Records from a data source
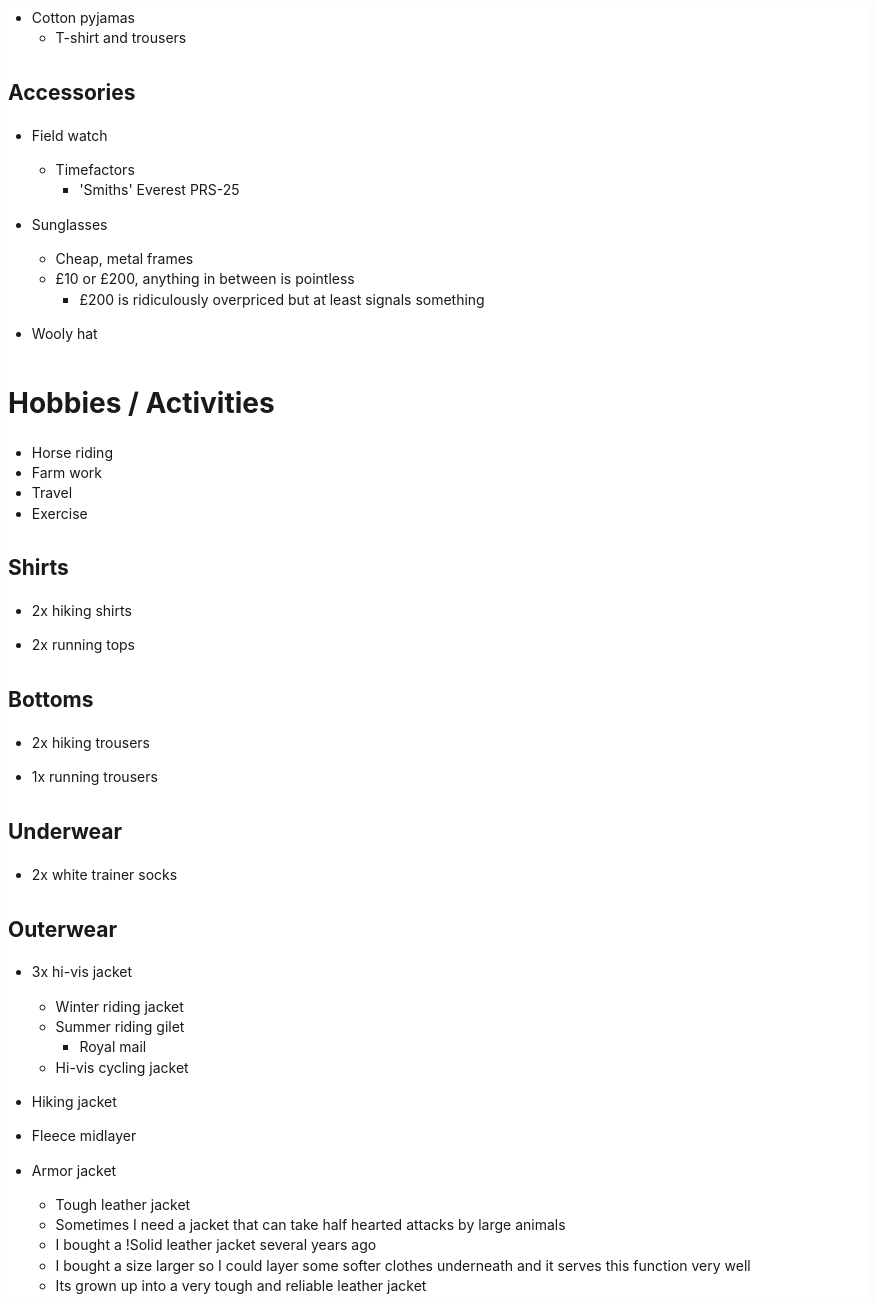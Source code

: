- Cotton pyjamas
    - T-shirt and trousers

## Accessories
- Field watch
    - Timefactors 
        - 'Smiths' Everest PRS-25

- Sunglasses
    - Cheap, metal frames
    - £10 or £200, anything in between is pointless
        - £200 is ridiculously overpriced but at least signals something

- Wooly hat

# Hobbies / Activities
- Horse riding
- Farm work
- Travel
- Exercise

## Shirts
- 2x hiking shirts 

- 2x running tops

## Bottoms
- 2x hiking trousers

- 1x running trousers

## Underwear
- 2x white trainer socks

## Outerwear
- 3x hi-vis jacket
    - Winter riding jacket 
    - Summer riding gilet
        - Royal mail
    - Hi-vis cycling jacket

- Hiking jacket

- Fleece midlayer

- Armor jacket
    - Tough leather jacket
    - Sometimes I need a jacket that can take half hearted attacks by large animals
    - I bought a !Solid leather jacket several years ago
    - I bought a size larger so I could layer some softer clothes underneath and it serves this function very well
    - Its grown up into a very tough and reliable leather jacket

> EXERCISE: Exactly reproduce the lines that run from the line with "- I bought a !Solid" through the last line of the records, inclusive.

> ANSWER SECTION:
    - I bought a !Solid leather jacket several years ago
    - I bought a size larger so I could layer some softer clothes underneath and it serves this function very well
    - Its grown up into a very tough and reliable leather jacket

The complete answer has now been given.